Collected data:
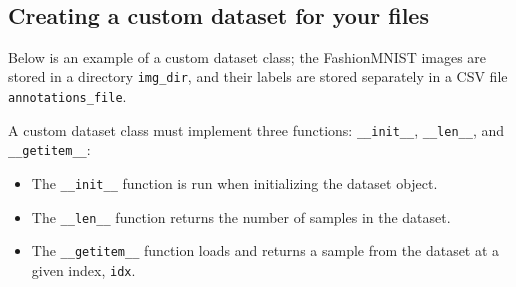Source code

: \documentclass[11pt]{article}
\providecommand{\tightlist}{%
      \setlength{\itemsep}{0pt}\setlength{\parskip}{0pt}}
\begin{document}
    \begin{center}
    \end{center}
    { \hspace*{\fill} \\}
    
    \subsection{Creating a custom dataset for your
files}\label{creating-a-custom-dataset-for-your-files}

    Below is an example of a custom dataset class; the FashionMNIST images
are stored in a directory \texttt{img\_dir}, and their labels are stored
separately in a CSV file \texttt{annotations\_file}.

A custom dataset class must implement three functions:
\texttt{\_\_init\_\_}, \texttt{\_\_len\_\_}, and
\texttt{\_\_getitem\_\_}:

\begin{itemize}
\tightlist
\item
  The \texttt{\_\_init\_\_} function is run when initializing the
  dataset object.
\item
  The \texttt{\_\_len\_\_} function returns the number of samples in the
  dataset.
\item
  The \texttt{\_\_getitem\_\_} function loads and returns a sample from
  the dataset at a given index, \texttt{idx}.
\end{itemize}
\end{document}
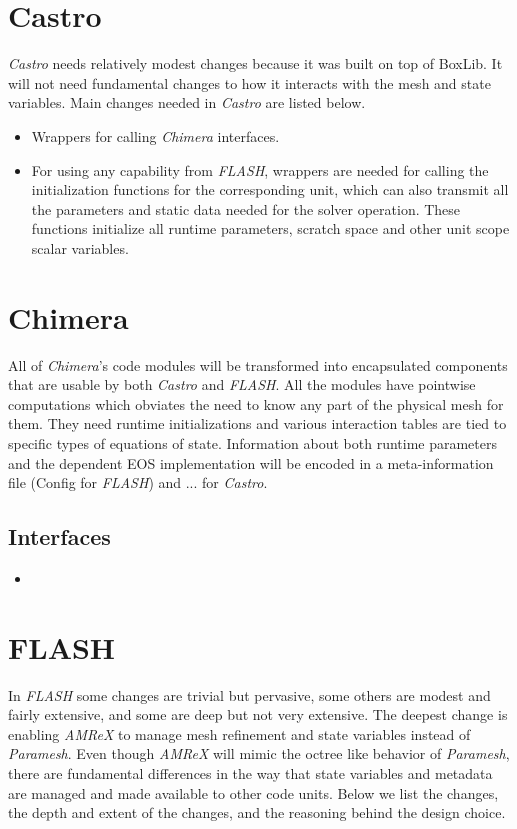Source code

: \documentclass{article}
\newcommand{\flash}{{\it FLASH}\xspace}
\newcommand{\amrex}{{\it AMReX}\xspace}
\newcommand{\paramesh}{{\it Paramesh}\xspace}
\newcommand{\castro}{{\it Castro}\xspace}
\newcommand{\chimera}{{\it Chimera}\xspace}
\begin{document}
\section{Castro}
\label{sec:castro}
\castro needs relatively modest changes because it was built on top
of BoxLib. It will not need fundamental
changes to how it interacts with the mesh and state variables. Main
changes needed in \castro are listed below.
\begin{itemize}
\item Wrappers for calling \chimera  interfaces.
\item For using any capability from \flash,  wrappers are needed for
calling the initialization functions for the corresponding unit,
which can also transmit all the parameters and static data needed for
the solver operation. These functions initialize all runtime parameters, 
scratch space and other unit scope scalar variables.
\end{itemize}

\section{Chimera}
All of \chimera's code modules will be transformed into encapsulated
components that are usable by both \castro and \flash. All the modules
have pointwise computations which obviates the need to know any part of
the physical mesh for them. They need runtime initializations and
various interaction tables are tied to specific types of equations of
state. Information about both runtime parameters and the dependent EOS
implementation will be encoded in a meta-information file (Config for
\flash) and ... for \castro.
\subsection{Interfaces}
\label{sec:chimera-interfaces}
\begin{itemize}
\item
\end{itemize}

\section{FLASH}
\label{sec:flash}
 In \flash some changes are trivial but pervasive, some others are
modest and fairly extensive, and some are deep but not very
extensive. The deepest change is enabling \amrex to manage mesh
refinement and state variables instead of \paramesh. Even though
\amrex will mimic the octree like behavior of \paramesh, there are
fundamental differences in the way that state variables and metadata
are managed and made available to other code units. Below we list the
changes, the depth and extent of the changes, and the reasoning behind
the design choice.
\end{document}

◆ **Brief**
Pictures stay out; the data above is to be returned exactly.

◆ **Worked solution**
Source code

: \documentclass[11pt]{article}
\providecommand{\tightlist}{%
      \setlength{\itemsep}{0pt}\setlength{\parskip}{0pt}}
\begin{document}
    \begin{center}
    \end{center}
    { \hspace*{\fill} \\}
    
    \subsection{Creating a custom dataset for your
files}\label{creating-a-custom-dataset-for-your-files}

    Below is an example of a custom dataset class; the FashionMNIST images
are stored in a directory \texttt{img\_dir}, and their labels are stored
separately in a CSV file \texttt{annotations\_file}.

A custom dataset class must implement three functions:
\texttt{\_\_init\_\_}, \texttt{\_\_len\_\_}, and
\texttt{\_\_getitem\_\_}:

\begin{itemize}
\tightlist
\item
  The \texttt{\_\_init\_\_} function is run when initializing the
  dataset object.
\item
  The \texttt{\_\_len\_\_} function returns the number of samples in the
  dataset.
\item
  The \texttt{\_\_getitem\_\_} function loads and returns a sample from
  the dataset at a given index, \texttt{idx}.
\end{itemize}
\end{document}
Source code

: \documentclass{article}
\newcommand{\flash}{{\it FLASH}\xspace}
\newcommand{\amrex}{{\it AMReX}\xspace}
\newcommand{\paramesh}{{\it Paramesh}\xspace}
\newcommand{\castro}{{\it Castro}\xspace}
\newcommand{\chimera}{{\it Chimera}\xspace}
\begin{document}
\section{Castro}
\label{sec:castro}
\castro needs relatively modest changes because it was built on top
of BoxLib. It will not need fundamental
changes to how it interacts with the mesh and state variables. Main
changes needed in \castro are listed below.
\begin{itemize}
\item Wrappers for calling \chimera  interfaces.
\item For using any capability from \flash,  wrappers are needed for
calling the initialization functions for the corresponding unit,
which can also transmit all the parameters and static data needed for
the solver operation. These functions initialize all runtime parameters, 
scratch space and other unit scope scalar variables.
\end{itemize}

\section{Chimera}
All of \chimera's code modules will be transformed into encapsulated
components that are usable by both \castro and \flash. All the modules
have pointwise computations which obviates the need to know any part of
the physical mesh for them. They need runtime initializations and
various interaction tables are tied to specific types of equations of
state. Information about both runtime parameters and the dependent EOS
implementation will be encoded in a meta-information file (Config for
\flash) and ... for \castro.
\subsection{Interfaces}
\label{sec:chimera-interfaces}
\begin{itemize}
\item
\end{itemize}

\section{FLASH}
\label{sec:flash}
 In \flash some changes are trivial but pervasive, some others are
modest and fairly extensive, and some are deep but not very
extensive. The deepest change is enabling \amrex to manage mesh
refinement and state variables instead of \paramesh. Even though
\amrex will mimic the octree like behavior of \paramesh, there are
fundamental differences in the way that state variables and metadata
are managed and made available to other code units. Below we list the
changes, the depth and extent of the changes, and the reasoning behind
the design choice.
\end{document}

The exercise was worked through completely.